## Supplied records

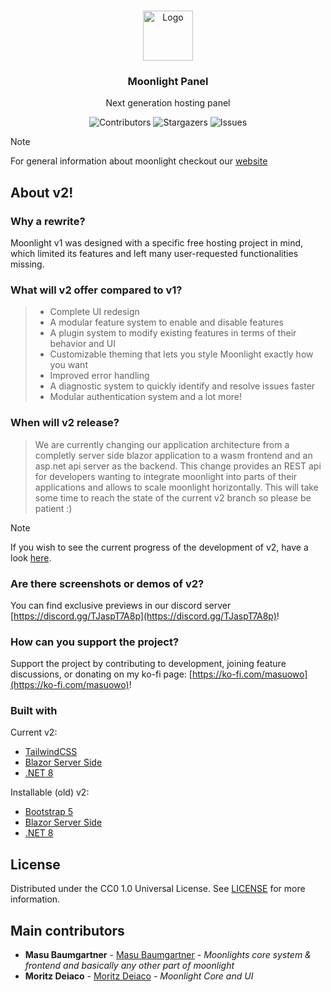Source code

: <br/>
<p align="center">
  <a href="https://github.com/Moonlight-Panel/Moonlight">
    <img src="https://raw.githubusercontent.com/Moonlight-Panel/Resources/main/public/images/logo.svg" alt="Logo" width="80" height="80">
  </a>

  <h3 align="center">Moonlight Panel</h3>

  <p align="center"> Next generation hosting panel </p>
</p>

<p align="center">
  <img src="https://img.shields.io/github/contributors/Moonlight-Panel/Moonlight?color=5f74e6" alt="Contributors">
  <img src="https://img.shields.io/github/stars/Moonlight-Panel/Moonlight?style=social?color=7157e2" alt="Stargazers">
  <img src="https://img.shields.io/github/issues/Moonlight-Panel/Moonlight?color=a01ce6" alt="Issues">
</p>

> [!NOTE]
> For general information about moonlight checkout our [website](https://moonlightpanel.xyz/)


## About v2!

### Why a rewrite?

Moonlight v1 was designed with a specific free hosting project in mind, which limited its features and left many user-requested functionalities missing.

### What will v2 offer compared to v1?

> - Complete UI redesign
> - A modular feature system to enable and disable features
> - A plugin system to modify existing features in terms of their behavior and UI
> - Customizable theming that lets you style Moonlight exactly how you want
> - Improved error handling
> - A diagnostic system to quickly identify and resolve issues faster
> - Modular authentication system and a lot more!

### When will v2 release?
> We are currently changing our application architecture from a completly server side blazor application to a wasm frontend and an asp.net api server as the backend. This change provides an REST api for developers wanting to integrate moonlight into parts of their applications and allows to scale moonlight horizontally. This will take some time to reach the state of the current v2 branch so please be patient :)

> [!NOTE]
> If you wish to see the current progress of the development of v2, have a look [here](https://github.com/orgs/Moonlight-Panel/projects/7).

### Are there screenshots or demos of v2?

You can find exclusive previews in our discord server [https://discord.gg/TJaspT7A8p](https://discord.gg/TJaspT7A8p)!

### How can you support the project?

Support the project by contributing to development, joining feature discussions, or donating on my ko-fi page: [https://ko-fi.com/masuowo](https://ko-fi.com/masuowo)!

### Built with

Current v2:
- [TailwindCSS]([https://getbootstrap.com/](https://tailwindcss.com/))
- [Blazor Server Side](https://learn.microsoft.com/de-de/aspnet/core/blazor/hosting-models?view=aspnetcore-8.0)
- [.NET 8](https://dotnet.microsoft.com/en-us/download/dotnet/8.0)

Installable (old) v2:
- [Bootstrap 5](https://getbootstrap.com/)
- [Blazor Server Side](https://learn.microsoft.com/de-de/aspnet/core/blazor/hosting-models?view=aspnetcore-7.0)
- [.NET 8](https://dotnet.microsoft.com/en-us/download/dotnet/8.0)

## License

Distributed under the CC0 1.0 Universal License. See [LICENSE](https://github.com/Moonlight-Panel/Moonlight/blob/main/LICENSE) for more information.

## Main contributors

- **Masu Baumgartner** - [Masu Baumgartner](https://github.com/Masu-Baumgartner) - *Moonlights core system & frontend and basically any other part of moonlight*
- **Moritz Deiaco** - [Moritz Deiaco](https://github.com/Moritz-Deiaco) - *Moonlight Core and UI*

## Activity
All of the records need to be reproduced exactly, with each picture omitted.

## Result for this task
Source code

: <br/>
<p align="center">
  <a href="https://github.com/Moonlight-Panel/Moonlight">
    <img src="https://raw.githubusercontent.com/Moonlight-Panel/Resources/main/public/images/logo.svg" alt="Logo" width="80" height="80">
  </a>

  <h3 align="center">Moonlight Panel</h3>

  <p align="center"> Next generation hosting panel </p>
</p>

<p align="center">
  <img src="https://img.shields.io/github/contributors/Moonlight-Panel/Moonlight?color=5f74e6" alt="Contributors">
  <img src="https://img.shields.io/github/stars/Moonlight-Panel/Moonlight?style=social?color=7157e2" alt="Stargazers">
  <img src="https://img.shields.io/github/issues/Moonlight-Panel/Moonlight?color=a01ce6" alt="Issues">
</p>

> [!NOTE]
> For general information about moonlight checkout our [website](https://moonlightpanel.xyz/)


## About v2!

### Why a rewrite?

Moonlight v1 was designed with a specific free hosting project in mind, which limited its features and left many user-requested functionalities missing.

### What will v2 offer compared to v1?

> - Complete UI redesign
> - A modular feature system to enable and disable features
> - A plugin system to modify existing features in terms of their behavior and UI
> - Customizable theming that lets you style Moonlight exactly how you want
> - Improved error handling
> - A diagnostic system to quickly identify and resolve issues faster
> - Modular authentication system and a lot more!

### When will v2 release?
> We are currently changing our application architecture from a completly server side blazor application to a wasm frontend and an asp.net api server as the backend. This change provides an REST api for developers wanting to integrate moonlight into parts of their applications and allows to scale moonlight horizontally. This will take some time to reach the state of the current v2 branch so please be patient :)

> [!NOTE]
> If you wish to see the current progress of the development of v2, have a look [here](https://github.com/orgs/Moonlight-Panel/projects/7).

### Are there screenshots or demos of v2?

You can find exclusive previews in our discord server [https://discord.gg/TJaspT7A8p](https://discord.gg/TJaspT7A8p)!

### How can you support the project?

Support the project by contributing to development, joining feature discussions, or donating on my ko-fi page: [https://ko-fi.com/masuowo](https://ko-fi.com/masuowo)!

### Built with

Current v2:
- [TailwindCSS]([https://getbootstrap.com/](https://tailwindcss.com/))
- [Blazor Server Side](https://learn.microsoft.com/de-de/aspnet/core/blazor/hosting-models?view=aspnetcore-8.0)
- [.NET 8](https://dotnet.microsoft.com/en-us/download/dotnet/8.0)

Installable (old) v2:
- [Bootstrap 5](https://getbootstrap.com/)
- [Blazor Server Side](https://learn.microsoft.com/de-de/aspnet/core/blazor/hosting-models?view=aspnetcore-7.0)
- [.NET 8](https://dotnet.microsoft.com/en-us/download/dotnet/8.0)

## License

Distributed under the CC0 1.0 Universal License. See [LICENSE](https://github.com/Moonlight-Panel/Moonlight/blob/main/LICENSE) for more information.

## Main contributors

- **Masu Baumgartner** - [Masu Baumgartner](https://github.com/Masu-Baumgartner) - *Moonlights core system & frontend and basically any other part of moonlight*
- **Moritz Deiaco** - [Moritz Deiaco](https://github.com/Moritz-Deiaco) - *Moonlight Core and UI*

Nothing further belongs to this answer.